■ **What the task requires**
Search the data for the word "command" and copy every line that contains it.

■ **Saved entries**
○ ○ ○

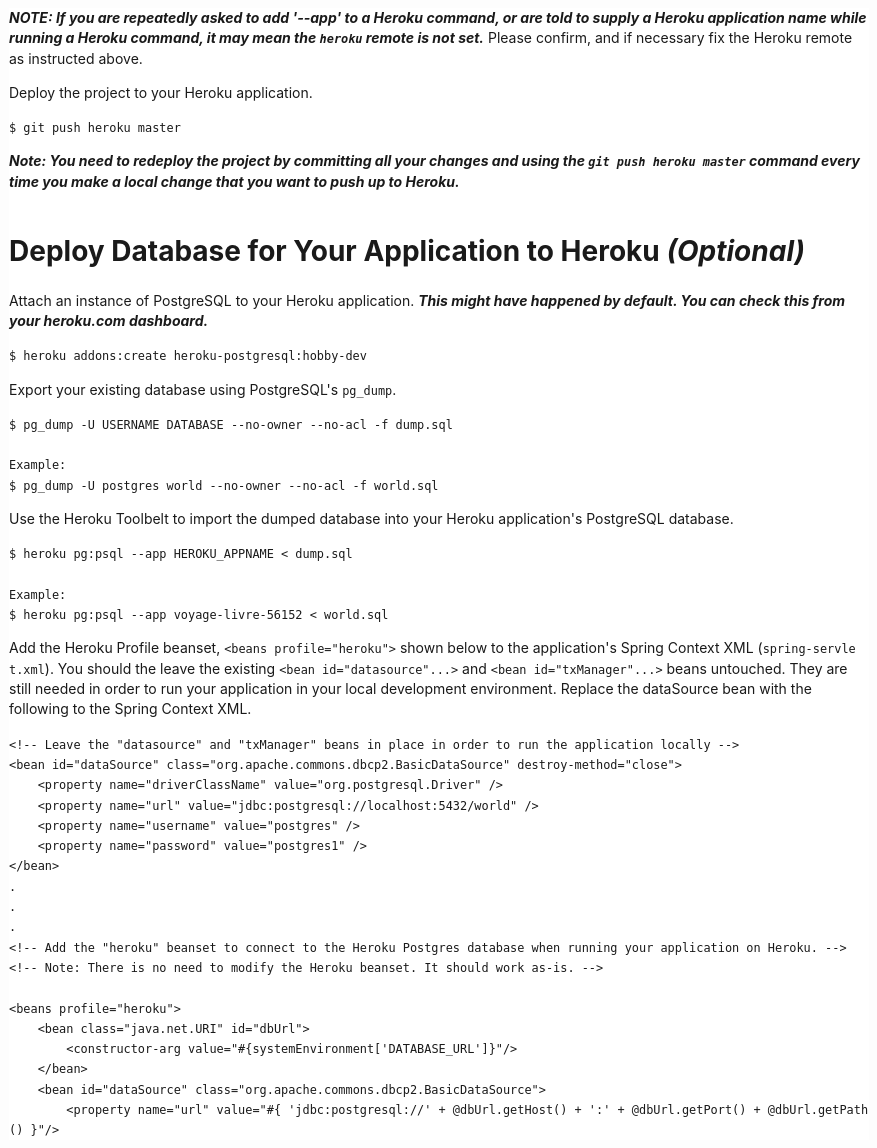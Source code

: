 ***NOTE: If you are repeatedly asked to add '--app' to a Heroku command, or are told to supply a Heroku application name while running a Heroku command, it may mean the `heroku` remote is not set.***  Please confirm, and if necessary fix the Heroku remote as instructed above.

Deploy the project to your Heroku application.

```
$ git push heroku master
```

***Note: You need to redeploy the project by committing all your changes and using the `git push heroku master` command every time you make a local change that you want to push up to Heroku.***

Deploy Database for Your Application to Heroku *(Optional)*
===

Attach an instance of PostgreSQL to your Heroku application. ***This might have happened by default. You can check this from your heroku.com dashboard.***

```
$ heroku addons:create heroku-postgresql:hobby-dev
```

Export your existing database using PostgreSQL's `pg_dump`.

```
$ pg_dump -U USERNAME DATABASE --no-owner --no-acl -f dump.sql

Example:  
$ pg_dump -U postgres world --no-owner --no-acl -f world.sql
```

Use the Heroku Toolbelt to import the dumped database into your Heroku application's PostgreSQL database.

```
$ heroku pg:psql --app HEROKU_APPNAME < dump.sql

Example:  
$ heroku pg:psql --app voyage-livre-56152 < world.sql
```

Add the Heroku Profile beanset, `<beans profile="heroku">` shown below to the application's Spring Context XML (`spring-servlet.xml`).  You should the leave the existing `<bean id="datasource"...>` and `<bean id="txManager"...>` beans untouched.  They are still needed in order to run your application in your local development environment. Replace the dataSource bean with the following to the Spring Context XML. 

```
<!-- Leave the "datasource" and "txManager" beans in place in order to run the application locally -->
<bean id="dataSource" class="org.apache.commons.dbcp2.BasicDataSource" destroy-method="close">
    <property name="driverClassName" value="org.postgresql.Driver" />
    <property name="url" value="jdbc:postgresql://localhost:5432/world" />
    <property name="username" value="postgres" />
    <property name="password" value="postgres1" />
</bean>
.
.
.
<!-- Add the "heroku" beanset to connect to the Heroku Postgres database when running your application on Heroku. -->
<!-- Note: There is no need to modify the Heroku beanset. It should work as-is. -->

<beans profile="heroku">
    <bean class="java.net.URI" id="dbUrl">
        <constructor-arg value="#{systemEnvironment['DATABASE_URL']}"/>
    </bean>
    <bean id="dataSource" class="org.apache.commons.dbcp2.BasicDataSource">
        <property name="url" value="#{ 'jdbc:postgresql://' + @dbUrl.getHost() + ':' + @dbUrl.getPort() + @dbUrl.getPath() }"/>
```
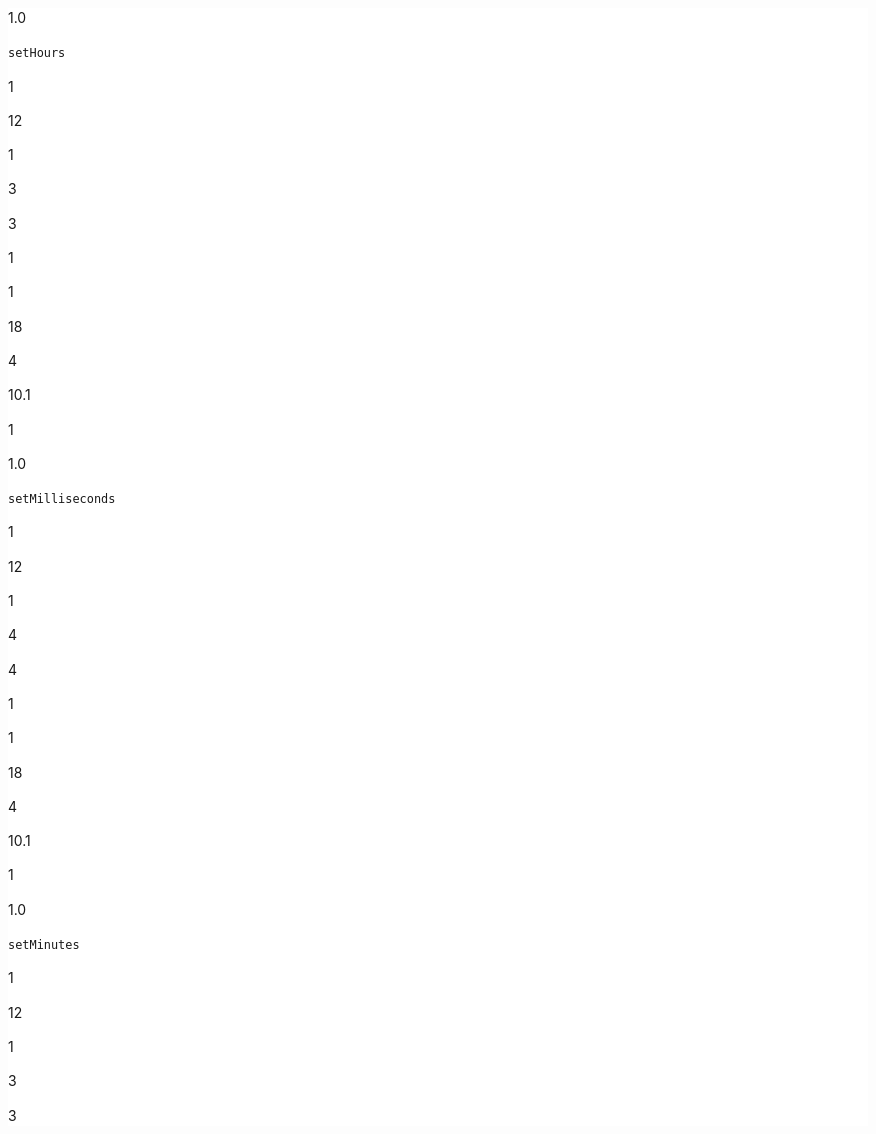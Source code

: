 1.0

`setHours`

1

12

1

3

3

1

1

18

4

10.1

1

1.0

`setMilliseconds`

1

12

1

4

4

1

1

18

4

10.1

1

1.0

`setMinutes`

1

12

1

3

3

○ ○ ○

■ **Solution to this exercise**
: ***NOTE: If you are repeatedly asked to add '--app' to a Heroku command, or are told to supply a Heroku application name while running a Heroku command, it may mean the `heroku` remote is not set.***  Please confirm, and if necessary fix the Heroku remote as instructed above.
***Note: You need to redeploy the project by committing all your changes and using the `git push heroku master` command every time you make a local change that you want to push up to Heroku.***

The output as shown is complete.